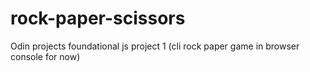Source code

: # rock-paper-scissors
Odin projects foundational js project 1 (cli rock paper game in browser console for now)
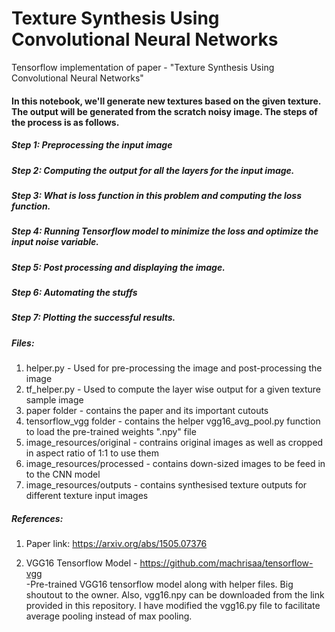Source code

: # Texture Synthesis Using Convolutional Neural Networks
Tensorflow implementation of paper - "Texture Synthesis Using Convolutional Neural Networks"


#### In this notebook, we'll generate new textures based on the given texture. The output will be generated from the scratch noisy image. The steps of the process is as follows.

##### _Step 1: Preprocessing the input image_
##### _Step 2: Computing the output for all the layers for the input image._
##### _Step 3: What is loss function in this problem and computing the loss function._
##### _Step 4: Running Tensorflow model to minimize the loss and optimize the input noise variable._
##### _Step 5: Post processing and displaying the image._
##### _Step 6: Automating the stuffs_
##### _Step 7: Plotting the successful results._

##### Files:
1. helper.py - Used for pre-processing the image and post-processing the image
2. tf_helper.py - Used to compute the layer wise output for a given texture sample image
3. paper folder - contains the paper and its important cutouts
4. tensorflow_vgg folder - contains the helper vgg16_avg_pool.py function to load the pre-trained weights ".npy" file
5. image_resources/original - contrains original images as well as cropped in aspect ratio of 1:1 to use them 
6. image_resources/processed - contains down-sized images to be feed in to the CNN model
7. image_resources/outputs - contains synthesised texture outputs for different texture input images 


##### References:
1. Paper link: https://arxiv.org/abs/1505.07376

2. VGG16 Tensorflow Model - https://github.com/machrisaa/tensorflow-vgg  
  -Pre-trained VGG16 tensorflow model along with helper files. Big shoutout to the owner. Also, vgg16.npy can be downloaded from the link provided in this repository. I have modified the vgg16.py file to facilitate average pooling instead of max pooling.
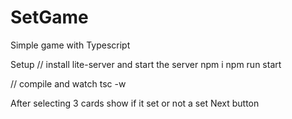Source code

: # SetGame
Simple game with Typescript

Setup
// install lite-server and start the server
npm i
npm run start

// compile and watch
tsc -w

After selecting 3 cards show if it set or not a set
Next button






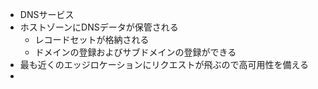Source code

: - DNSサービス
- ホストゾーンにDNSデータが保管される
  - レコードセットが格納される
  - ドメインの登録およびサブドメインの登録ができる
- 最も近くのエッジロケーションにリクエストが飛ぶので高可用性を備える
- 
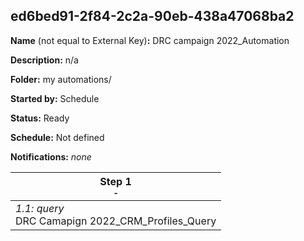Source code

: ## ed6bed91-2f84-2c2a-90eb-438a47068ba2

**Name** (not equal to External Key)**:** DRC campaign 2022_Automation

**Description:** n/a

**Folder:** my automations/

**Started by:** Schedule

**Status:** Ready

**Schedule:** Not defined

**Notifications:** _none_


| Step 1<br>_<small>-</small>_ |
| --- |
| _1.1: query_<br>DRC Camapign 2022_CRM_Profiles_Query |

·····

◆ Problem details:
For each line of the entries that contains the word "Neural", make a copy.

◆ Task result:
: # Texture Synthesis Using Convolutional Neural Networks
Tensorflow implementation of paper - "Texture Synthesis Using Convolutional Neural Networks"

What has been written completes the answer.